The IRS does not ask the DOJ to file suits against all delinquent taxpayers and the DOJ does not always agree to do so when asked. Usually, there is a confluence of bad behavior plus a collection statute of limitations (10-years, including additional time for suspensions) about to run. The complaint in the case is found here.
Note that the years involved are 2007 through 2011 and 2018. The years and assessment dates are schedule on pp. 4-5 of the complaint. There are some large amounts that have been outstanding for years, and certain tolling actions, i.e., the filed offer in compromise which suspended the statute. But it appears that the statute for the older years was about to run, so IRS had the choice of referring to DOJ or letting him get off the liability for the earlier years. Given his intransigence certainly hinted in the allegations in the complaint, he would not have been a sympathetic figure in the process of determining which delinquents to pursue. That is even setting aside political influence one way or the other.

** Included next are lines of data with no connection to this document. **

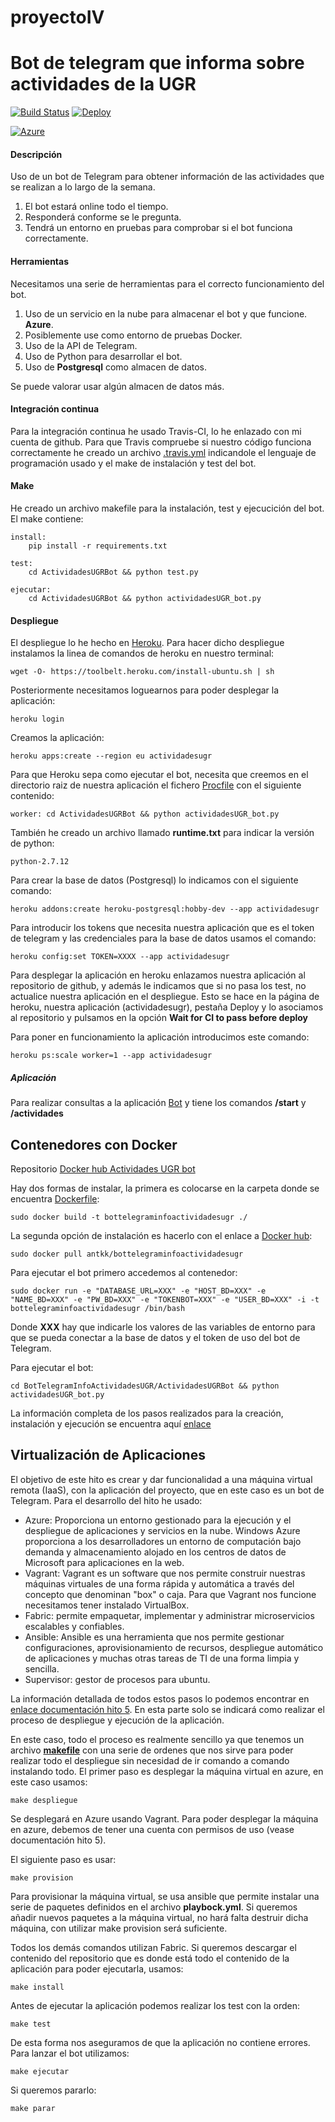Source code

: 

# proyectoIV

# Bot de telegram que informa sobre actividades de la UGR #
[![Build Status](https://travis-ci.org/Antkk10/BotTelegramInfoActividadesUGR.svg?branch=master)](https://travis-ci.org/Antkk10/BotTelegramInfoActividadesUGR)
[![Deploy](https://www.herokucdn.com/deploy/button.png)](https://heroku.com/deploy)

[![Azure](https://github.com/Antkk10/BotTelegramInfoActividadesUGR/blob/Documentacion/capturas/azure.png)](botactividadesugr.azure.app)
#### Descripción ####
Uso de un bot de Telegram para obtener información de las actividades que se realizan a lo largo de la semana.

1. El bot estará online todo el tiempo.
2. Responderá conforme se le pregunta.
3. Tendrá un entorno en pruebas para comprobar si el bot funciona correctamente.

#### Herramientas ####
Necesitamos una serie de herramientas para el correcto funcionamiento del bot.

1. Uso de un servicio en la nube para almacenar el bot y que funcione. **Azure**.
2. Posiblemente use como entorno de pruebas Docker.
3. Uso de la API de Telegram.
4. Uso de Python para desarrollar el bot.
5. Uso de **Postgresql** como almacen de datos.

Se puede valorar usar algún almacen de datos más.

#### Integración continua ####

Para la integración continua he usado Travis-CI, lo he enlazado con mi cuenta de github. Para que Travis compruebe si nuestro código funciona correctamente he creado un archivo [.travis.yml](https://github.com/Antkk10/BotTelegramInfoActividadesUGR/blob/master/.travis.yml) indicandole el lenguaje de programación usado y el make de instalación y test del bot.

#### Make ####

He creado un archivo makefile para la instalación, test y ejecucición del bot. El make contiene:

    install:
    	pip install -r requirements.txt

    test:
    	cd ActividadesUGRBot && python test.py

    ejecutar:
    	cd ActividadesUGRBot && python actividadesUGR_bot.py

#### Despliegue ####

El despliegue lo he hecho en [Heroku](https://www.heroku.com). Para hacer dicho despliegue instalamos la linea de comandos de heroku en nuestro terminal:

    wget -O- https://toolbelt.heroku.com/install-ubuntu.sh | sh

Posteriormente necesitamos loguearnos para poder desplegar la aplicación:

    heroku login

Creamos la aplicación:

    heroku apps:create --region eu actividadesugr

Para que Heroku sepa como ejecutar el bot, necesita que creemos en el directorio raiz de nuestra aplicación el fichero [Procfile](https://github.com/Antkk10/BotTelegramInfoActividadesUGR/blob/master/Procfile) con el siguiente contenido:

    worker: cd ActividadesUGRBot && python actividadesUGR_bot.py

También he creado un archivo llamado **runtime.txt** para indicar la versión de python:

    python-2.7.12

Para crear la base de datos (Postgresql) lo indicamos con el siguiente comando:

    heroku addons:create heroku-postgresql:hobby-dev --app actividadesugr

Para introducir los tokens que necesita nuestra aplicación que es el token de telegram y las credenciales para la base de datos usamos el comando:

    heroku config:set TOKEN=XXXX --app actividadesugr

Para desplegar la aplicación en heroku enlazamos nuestra aplicación al repositorio de github, y además le indicamos que si no pasa los test, no actualice nuestra aplicación en el despliegue. Esto se hace en la página de heroku, nuestra aplicación (actividadesugr), pestaña Deploy y lo asociamos al repositorio y pulsamos en la opción **Wait for CI to pass before deploy**

Para poner en funcionamiento la aplicación introducimos este comando:

    heroku ps:scale worker=1 --app actividadesugr

##### Aplicación #####

Para realizar consultas a la aplicación [Bot](https://telegram.me/ActividadesUGRBot) y tiene los comandos **/start** y **/actividades**

## Contenedores con Docker ##

Repositorio [Docker hub Actividades UGR bot](https://hub.docker.com/r/antkk/bottelegraminfoactividadesugr/)

Hay dos formas de instalar, la primera es colocarse en la carpeta donde se encuentra [Dockerfile](https://github.com/Antkk10/BotTelegramInfoActividadesUGR/blob/master/Dockerfile):

    sudo docker build -t bottelegraminfoactividadesugr ./

La segunda opción de instalación es hacerlo con el enlace a [Docker hub](https://hub.docker.com/r/antkk/bottelegraminfoactividadesugr/):

    sudo docker pull antkk/bottelegraminfoactividadesugr

Para ejecutar el bot primero accedemos al contenedor:

    sudo docker run -e "DATABASE_URL=XXX" -e "HOST_BD=XXX" -e "NAME_BD=XXX" -e "PW_BD=XXX" -e "TOKENBOT=XXX" -e "USER_BD=XXX" -i -t bottelegraminfoactividadesugr /bin/bash

Donde **XXX** hay que indicarle los valores de las variables de entorno para que se pueda conectar a la base de datos y el token de uso del bot de Telegram.

Para ejecutar el bot:

    cd BotTelegramInfoActividadesUGR/ActividadesUGRBot && python actividadesUGR_bot.py

La información completa de los pasos realizados para la creación, instalación y ejecución se encuentra aquí [enlace](https://github.com/Antkk10/BotTelegramInfoActividadesUGR/blob/Documentacion/documentacionhito4.md)

## Virtualización de Aplicaciones ##
El objetivo de este hito es crear y dar funcionalidad a una máquina virtual remota (IaaS), con la aplicación del proyecto, que en este caso es un bot de Telegram. Para el desarrollo del hito he usado:
- Azure: Proporciona un entorno gestionado para la ejecución y el despliegue de aplicaciones y servicios en la nube. Windows Azure proporciona a los desarrolladores un entorno de computación bajo demanda y almacenamiento alojado en los centros de datos de Microsoft para aplicaciones en la web.
- Vagrant: Vagrant es un software que nos permite construir nuestras máquinas virtuales de una forma rápida y automática a través del concepto que denominan "box" o caja. Para que Vagrant nos funcione necesitamos tener instalado VirtualBox.
- Fabric: permite empaquetar, implementar y administrar microservicios escalables y confiables.
- Ansible: Ansible es una herramienta que nos permite gestionar configuraciones, aprovisionamiento de recursos, despliegue automático de aplicaciones y muchas otras tareas de TI de una forma limpia y sencilla.
- Supervisor: gestor de procesos para ubuntu.

La información detallada de todos estos pasos lo podemos encontrar en [enlace documentación hito 5](http://github.com/Antkk10/BotTelegramInfoActividadesUGR/blob/Documentacion/documentacionhito5.md). En esta parte solo se indicará como realizar el proceso de despliegue y ejecución de la aplicación.

En este caso, todo el proceso es realmente sencillo ya que tenemos un archivo [**makefile**](https://github.com/Antkk10/BotTelegramInfoActividadesUGR/blob/master/makefile) con una serie de ordenes que nos sirve para poder realizar todo el despliegue sin necesidad de ir comando a comando instalando todo. El primer paso es desplegar la máquina virtual en azure, en este caso usamos:

    make despliegue

Se desplegará en Azure usando Vagrant. Para poder desplegar la máquina en azure, debemos de tener una cuenta con permisos de uso (vease documentación hito 5).

El siguiente paso es usar:

    make provision

Para provisionar la máquina virtual, se usa ansible que permite instalar una serie de paquetes definidos en el archivo **playbock.yml**. Si queremos añadir nuevos paquetes a la máquina virtual, no hará falta destruir dicha máquina, con utilizar make provision será suficiente.

Todos los demás comandos utilizan Fabric.
Si queremos descargar el contenido del repositorio que es donde está todo el contenido de la aplicación para poder ejecutarla, usamos:

    make install

Antes de ejecutar la aplicación podemos realizar los test con la orden:

    make test

De esta forma nos aseguramos de que la aplicación no contiene errores.
Para lanzar el bot utilizamos:

    make ejecutar

Si queremos pararlo:

    make parar
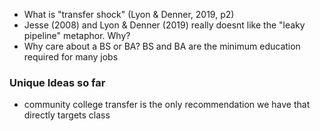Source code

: * What is "transfer shock" (Lyon & Denner, 2019, p2)
* Jesse (2008) and Lyon & Denner (2019) really doesnt like the "leaky pipeline" metaphor. Why?
* Why care about a BS or BA?
	 BS and BA are the minimum education required for many jobs

### Unique Ideas so far
* community college transfer is the only recommendation we have that directly targets class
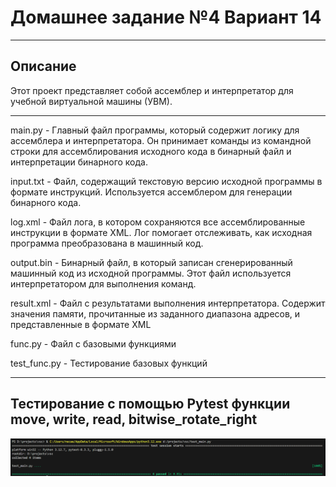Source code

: # Домашнее задание №4 Вариант 14
___
## Описание
Этот проект представляет собой ассемблер и интерпретатор для учебной виртуальной машины (УВМ).
___
main.py - Главный файл программы, который содержит логику для ассемблера и интерпретатора. Он принимает команды из командной строки для ассемблирования исходного кода в бинарный файл и интерпретации бинарного кода.

input.txt - Файл, содержащий текстовую версию исходной программы в формате инструкций. Используется ассемблером для генерации бинарного кода.

log.xml - Файл лога, в котором сохраняются все ассемблированные инструкции в формате XML. Лог помогает отслеживать, как исходная программа преобразована в машинный код.

output.bin - Бинарный файл, в который записан сгенерированный машинный код из исходной программы. Этот файл используется интерпретатором для выполнения команд.

result.xml - Файл с результатами выполнения интерпретатора. Содержит значения памяти, прочитанные из заданного диапазона адресов, и представленные в формате XML

func.py - Файл с базовыми функциями

test_func.py - Тестирование базовых функций
___
## Тестирование с помощью Pytest функции move, write, read, bitwise_rotate_right
![pytest](https://github.com/d1nech/KonfUpravlenie/blob/main/HW%20№4/img/Снимок%20экрана%202024-11-19%20183913.png?raw=true)

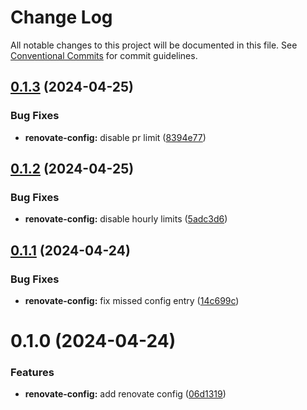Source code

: # Change Log

All notable changes to this project will be documented in this file.
See [Conventional Commits](https://conventionalcommits.org) for commit guidelines.

## [0.1.3](https://github.com/rambler-digital-solutions/rambler-configs/compare/@rambler-tech/renovate-config@0.1.2...@rambler-tech/renovate-config@0.1.3) (2024-04-25)

### Bug Fixes

- **renovate-config:** disable pr limit ([8394e77](https://github.com/rambler-digital-solutions/rambler-configs/commit/8394e776976208f4e4506532810952eb1fb326fe))

## [0.1.2](https://github.com/rambler-digital-solutions/rambler-configs/compare/@rambler-tech/renovate-config@0.1.1...@rambler-tech/renovate-config@0.1.2) (2024-04-25)

### Bug Fixes

- **renovate-config:** disable hourly limits ([5adc3d6](https://github.com/rambler-digital-solutions/rambler-configs/commit/5adc3d69e208322a919329a3a62be6470ad99306))

## [0.1.1](https://github.com/rambler-digital-solutions/rambler-configs/compare/@rambler-tech/renovate-config@0.1.0...@rambler-tech/renovate-config@0.1.1) (2024-04-24)

### Bug Fixes

- **renovate-config:** fix missed config entry ([14c699c](https://github.com/rambler-digital-solutions/rambler-configs/commit/14c699cea8d54cecd2384c07fdc1c1b3f052f78f))

# 0.1.0 (2024-04-24)

### Features

- **renovate-config:** add renovate config ([06d1319](https://github.com/rambler-digital-solutions/rambler-configs/commit/06d13196fe08b17b737973a98ed52451ee48b239))

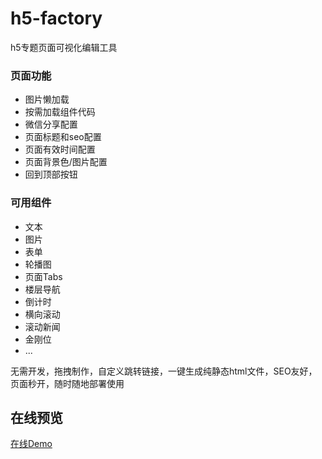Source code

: # h5-factory
h5专题页面可视化编辑工具

### 页面功能
* 图片懒加载
* 按需加载组件代码
* 微信分享配置
* 页面标题和seo配置
* 页面有效时间配置
* 页面背景色/图片配置
* 回到顶部按钮

### 可用组件
* 文本
* 图片
* 表单
* 轮播图
* 页面Tabs
* 楼层导航
* 倒计时
* 横向滚动
* 滚动新闻
* 金刚位
* ...

无需开发，拖拽制作，自定义跳转链接，一键生成纯静态html文件，SEO友好，页面秒开，随时随地部署使用

## 在线预览
[在线Demo](https://yangyuji.github.io/h5-factory/)
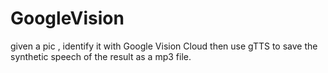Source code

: # GoogleVision
given a pic , identify it with Google Vision Cloud then use gTTS to save the synthetic speech of the result as a mp3 file.
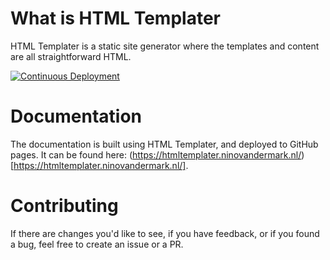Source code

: # What is HTML Templater
HTML Templater is a static site generator where the templates and content are all straightforward HTML.

[![Continuous Deployment](https://github.com/NinovanderMark/HtmlTemplater/actions/workflows/cd.yml/badge.svg)](https://github.com/NinovanderMark/HtmlTemplater/actions/workflows/cd.yml)

# Documentation
The documentation is built using HTML Templater, and deployed to GitHub pages. It can be found here: (https://htmltemplater.ninovandermark.nl/)[https://htmltemplater.ninovandermark.nl/].

# Contributing
If there are changes you'd like to see, if you have feedback, or if you found a bug, feel free to create an issue or a PR.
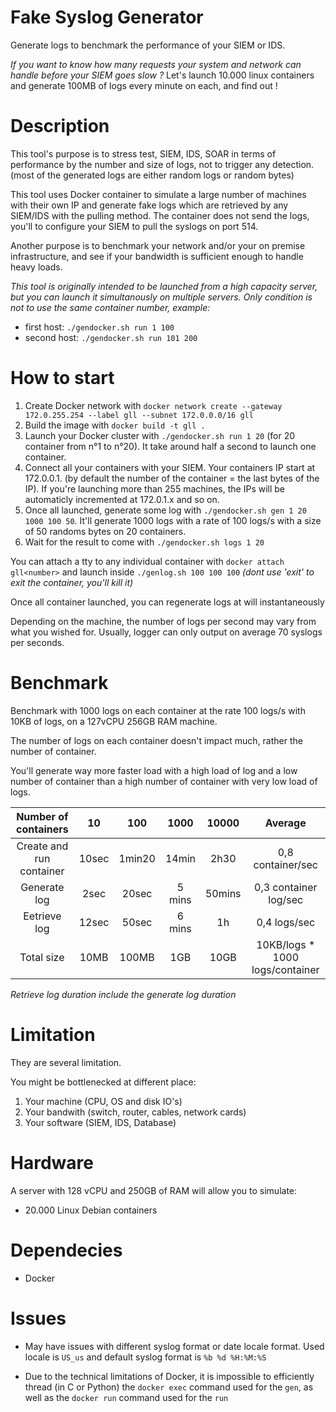 # Fake Syslog Generator

Generate logs to benchmark the performance of your SIEM or IDS.

*If you want to know how many requests your system and network can handle before your SIEM goes slow ?* Let's launch 10.000 linux containers and generate 100MB of logs every minute on each, and find out !

# Description

This tool's purpose is to stress test, SIEM, IDS, SOAR in terms of performance by the number and size of logs, not to trigger any detection. (most of the generated logs are either random logs or random bytes)

This tool uses Docker container to simulate a large number of machines with their own IP and generate fake logs which are retrieved by any SIEM/IDS with the pulling method. 
The container does not send the logs, you'll to configure your SIEM to pull the syslogs on port 514.

Another purpose is to benchmark your network and/or your on premise infrastructure, and see if your bandwidth is sufficient enough to handle heavy loads.

*This tool is originally intended to be launched from a high capacity server, but you can launch it simultanously on multiple servers. Only condition is not to use the same container number, example:*
- first host: `./gendocker.sh run 1 100`
- second host: `./gendocker.sh run 101 200`

# How to start

1. Create Docker network with `docker network create --gateway 172.0.255.254 --label gll --subnet 172.0.0.0/16 gll`
2. Build the image with `docker build -t gll .`
3. Launch your Docker cluster with `./gendocker.sh run 1 20` (for 20 container from n°1 to n°20). It take around half a second to launch one container.
4. Connect all your containers with your SIEM. Your containers IP start at 172.0.0.1. (by default the number of the container = the last bytes of the IP). If you're launching more than 255 machines, the IPs will be automaticly incremented at 172.0.1.x and so on.
5. Once all launched, generate some log with `./gendocker.sh gen 1 20 1000 100 50`. It'll generate 1000 logs with a rate of 100 logs/s with a size of 50 randoms bytes on 20 containers.
6. Wait for the result to come with `./gendocker.sh logs 1 20`


You can attach a tty to any individual container with `docker attach gll<number>` and launch inside `./genlog.sh 100 100 100` *(dont use 'exit' to exit the container, you'll kill it)*

Once all container launched, you can regenerate logs at will instantaneously

Depending on the machine, the number of logs per second may vary from what you wished for. Usually, logger can only output on average 70 syslogs per seconds.

# Benchmark

Benchmark with 1000 logs on each container at the rate 100 logs/s with 10KB of logs, on a 127vCPU 256GB RAM machine.

The number of logs on each container doesn't impact much, rather the number of container.

You'll generate way more faster load with a high load of log and a low number of container than a high number of container with very low load of logs.

| Number of containers | 10 | 100 | 1000 | 10000 | Average |
| :-: | :-: | :-: | :-: | :-: | :-: |
| Create and run container | 10sec | 1min20 | 14min | 2h30 | 0,8 container/sec |
| Generate log | 2sec | 20sec | 5 mins | 50mins | 0,3 container log/sec |
| Eetrieve log | 12sec | 50sec | 6 mins | 1h | 0,4 logs/sec |
| Total size | 10MB | 100MB | 1GB | 10GB | 10KB/logs * 1000 logs/container |

*Retrieve log duration include the generate log duration*

# Limitation

They are several limitation.

You might be bottlenecked at different place:
1. Your machine (CPU, OS and disk IO's)
2. Your bandwith (switch, router, cables, network cards)
3. Your software (SIEM, IDS, Database)

# Hardware

A server with 128 vCPU and 250GB of RAM will allow you to simulate:
- 20.000 Linux Debian containers

# Dependecies

- Docker

# Issues

* May have issues with different syslog format or date locale format.
Used locale is `US_us` and default syslog format is `%b %d %H:%M:%S`

* Due to the technical limitations of Docker, it is impossible to efficiently thread (in C or Python) the `docker exec` command used for the `gen`, as well as the `docker run` command used for the `run`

This complaint appears to be a fairly standard collection suit in which the taxpayers just have been able to dodge payment.
That does not address the issue of whether politics entered the decision-making process as to whether to expend resources on a collection suit to extend the statute and enforce the then judgment lien. I can’t answer the politics question.
I will speculate that politics probably influenced the decision because if IRS/DOJ did nothing in the face of public liens for a large amount of old taxes, there would be claims that politics entered the do-nothing decision. So, from a politics perspective, IRS/DOJ were in a no-win position. But, as I said, this particular enforcement action by collection suit seems to be in the mainstream of such suits that are brought.